▶ RECORD EXCERPTS
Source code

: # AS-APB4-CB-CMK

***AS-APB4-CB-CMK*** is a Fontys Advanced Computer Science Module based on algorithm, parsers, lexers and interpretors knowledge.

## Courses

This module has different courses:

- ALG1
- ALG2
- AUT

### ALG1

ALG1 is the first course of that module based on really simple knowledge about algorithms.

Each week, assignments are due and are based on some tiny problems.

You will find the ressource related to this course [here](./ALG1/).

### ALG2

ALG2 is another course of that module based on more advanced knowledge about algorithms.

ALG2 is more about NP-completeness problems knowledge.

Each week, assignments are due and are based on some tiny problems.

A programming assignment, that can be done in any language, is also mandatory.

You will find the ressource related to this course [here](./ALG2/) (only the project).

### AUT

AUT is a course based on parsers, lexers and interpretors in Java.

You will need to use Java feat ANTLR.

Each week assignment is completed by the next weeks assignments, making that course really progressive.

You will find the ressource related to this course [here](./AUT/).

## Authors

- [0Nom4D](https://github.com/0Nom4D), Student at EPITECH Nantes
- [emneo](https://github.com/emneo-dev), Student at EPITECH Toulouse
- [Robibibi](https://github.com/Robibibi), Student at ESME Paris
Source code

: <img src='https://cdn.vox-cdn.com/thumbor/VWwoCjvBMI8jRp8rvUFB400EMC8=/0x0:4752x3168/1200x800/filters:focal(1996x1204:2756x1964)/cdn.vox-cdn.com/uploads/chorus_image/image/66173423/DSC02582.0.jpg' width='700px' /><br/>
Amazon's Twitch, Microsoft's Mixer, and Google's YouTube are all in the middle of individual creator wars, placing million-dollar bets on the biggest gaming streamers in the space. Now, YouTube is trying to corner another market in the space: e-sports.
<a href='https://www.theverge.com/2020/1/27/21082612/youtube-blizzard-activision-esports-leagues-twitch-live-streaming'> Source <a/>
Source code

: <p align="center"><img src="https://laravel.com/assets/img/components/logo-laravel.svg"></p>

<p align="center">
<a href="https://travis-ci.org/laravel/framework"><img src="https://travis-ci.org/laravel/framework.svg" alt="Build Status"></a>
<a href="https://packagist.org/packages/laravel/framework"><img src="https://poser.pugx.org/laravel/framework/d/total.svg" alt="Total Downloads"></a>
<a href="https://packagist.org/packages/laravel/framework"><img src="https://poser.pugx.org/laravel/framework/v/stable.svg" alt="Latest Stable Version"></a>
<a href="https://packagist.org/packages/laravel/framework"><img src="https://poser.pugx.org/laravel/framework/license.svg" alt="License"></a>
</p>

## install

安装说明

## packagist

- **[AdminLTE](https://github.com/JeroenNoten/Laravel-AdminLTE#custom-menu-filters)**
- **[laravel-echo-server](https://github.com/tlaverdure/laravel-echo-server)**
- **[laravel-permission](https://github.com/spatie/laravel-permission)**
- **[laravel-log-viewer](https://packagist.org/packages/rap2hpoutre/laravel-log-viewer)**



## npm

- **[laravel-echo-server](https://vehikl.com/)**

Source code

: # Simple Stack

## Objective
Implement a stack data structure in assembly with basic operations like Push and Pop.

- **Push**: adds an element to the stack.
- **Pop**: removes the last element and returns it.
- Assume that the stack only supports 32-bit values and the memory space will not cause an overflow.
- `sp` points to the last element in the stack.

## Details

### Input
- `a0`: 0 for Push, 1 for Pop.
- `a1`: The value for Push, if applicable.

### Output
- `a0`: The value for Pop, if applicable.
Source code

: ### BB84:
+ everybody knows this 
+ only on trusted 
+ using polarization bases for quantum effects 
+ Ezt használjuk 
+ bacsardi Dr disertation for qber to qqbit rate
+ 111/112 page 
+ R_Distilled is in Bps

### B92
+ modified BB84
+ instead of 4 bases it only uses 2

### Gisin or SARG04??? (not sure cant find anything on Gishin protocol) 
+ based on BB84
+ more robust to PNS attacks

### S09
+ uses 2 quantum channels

▶ WHAT YOU HAVE TO DO
Everything in the listing above should be printed again exactly.

▶ EXERCISE RESULT
Source code

: # AS-APB4-CB-CMK

***AS-APB4-CB-CMK*** is a Fontys Advanced Computer Science Module based on algorithm, parsers, lexers and interpretors knowledge.

## Courses

This module has different courses:

- ALG1
- ALG2
- AUT

### ALG1

ALG1 is the first course of that module based on really simple knowledge about algorithms.

Each week, assignments are due and are based on some tiny problems.

You will find the ressource related to this course [here](./ALG1/).

### ALG2

ALG2 is another course of that module based on more advanced knowledge about algorithms.

ALG2 is more about NP-completeness problems knowledge.

Each week, assignments are due and are based on some tiny problems.

A programming assignment, that can be done in any language, is also mandatory.

You will find the ressource related to this course [here](./ALG2/) (only the project).

### AUT

AUT is a course based on parsers, lexers and interpretors in Java.

You will need to use Java feat ANTLR.

Each week assignment is completed by the next weeks assignments, making that course really progressive.

You will find the ressource related to this course [here](./AUT/).

## Authors

- [0Nom4D](https://github.com/0Nom4D), Student at EPITECH Nantes
- [emneo](https://github.com/emneo-dev), Student at EPITECH Toulouse
- [Robibibi](https://github.com/Robibibi), Student at ESME Paris
Source code

: <img src='https://cdn.vox-cdn.com/thumbor/VWwoCjvBMI8jRp8rvUFB400EMC8=/0x0:4752x3168/1200x800/filters:focal(1996x1204:2756x1964)/cdn.vox-cdn.com/uploads/chorus_image/image/66173423/DSC02582.0.jpg' width='700px' /><br/>
Amazon's Twitch, Microsoft's Mixer, and Google's YouTube are all in the middle of individual creator wars, placing million-dollar bets on the biggest gaming streamers in the space. Now, YouTube is trying to corner another market in the space: e-sports.
<a href='https://www.theverge.com/2020/1/27/21082612/youtube-blizzard-activision-esports-leagues-twitch-live-streaming'> Source <a/>
Source code

: <p align="center"><img src="https://laravel.com/assets/img/components/logo-laravel.svg"></p>

<p align="center">
<a href="https://travis-ci.org/laravel/framework"><img src="https://travis-ci.org/laravel/framework.svg" alt="Build Status"></a>
<a href="https://packagist.org/packages/laravel/framework"><img src="https://poser.pugx.org/laravel/framework/d/total.svg" alt="Total Downloads"></a>
<a href="https://packagist.org/packages/laravel/framework"><img src="https://poser.pugx.org/laravel/framework/v/stable.svg" alt="Latest Stable Version"></a>
<a href="https://packagist.org/packages/laravel/framework"><img src="https://poser.pugx.org/laravel/framework/license.svg" alt="License"></a>
</p>

## install

安装说明

## packagist

- **[AdminLTE](https://github.com/JeroenNoten/Laravel-AdminLTE#custom-menu-filters)**
- **[laravel-echo-server](https://github.com/tlaverdure/laravel-echo-server)**
- **[laravel-permission](https://github.com/spatie/laravel-permission)**
- **[laravel-log-viewer](https://packagist.org/packages/rap2hpoutre/laravel-log-viewer)**



## npm

- **[laravel-echo-server](https://vehikl.com/)**

Source code

: # Simple Stack

## Objective
Implement a stack data structure in assembly with basic operations like Push and Pop.

- **Push**: adds an element to the stack.
- **Pop**: removes the last element and returns it.
- Assume that the stack only supports 32-bit values and the memory space will not cause an overflow.
- `sp` points to the last element in the stack.

## Details

### Input
- `a0`: 0 for Push, 1 for Pop.
- `a1`: The value for Push, if applicable.

### Output
- `a0`: The value for Pop, if applicable.
Source code

: ### BB84:
+ everybody knows this 
+ only on trusted 
+ using polarization bases for quantum effects 
+ Ezt használjuk 
+ bacsardi Dr disertation for qber to qqbit rate
+ 111/112 page 
+ R_Distilled is in Bps

### B92
+ modified BB84
+ instead of 4 bases it only uses 2

### Gisin or SARG04??? (not sure cant find anything on Gishin protocol) 
+ based on BB84
+ more robust to PNS attacks

### S09
+ uses 2 quantum channels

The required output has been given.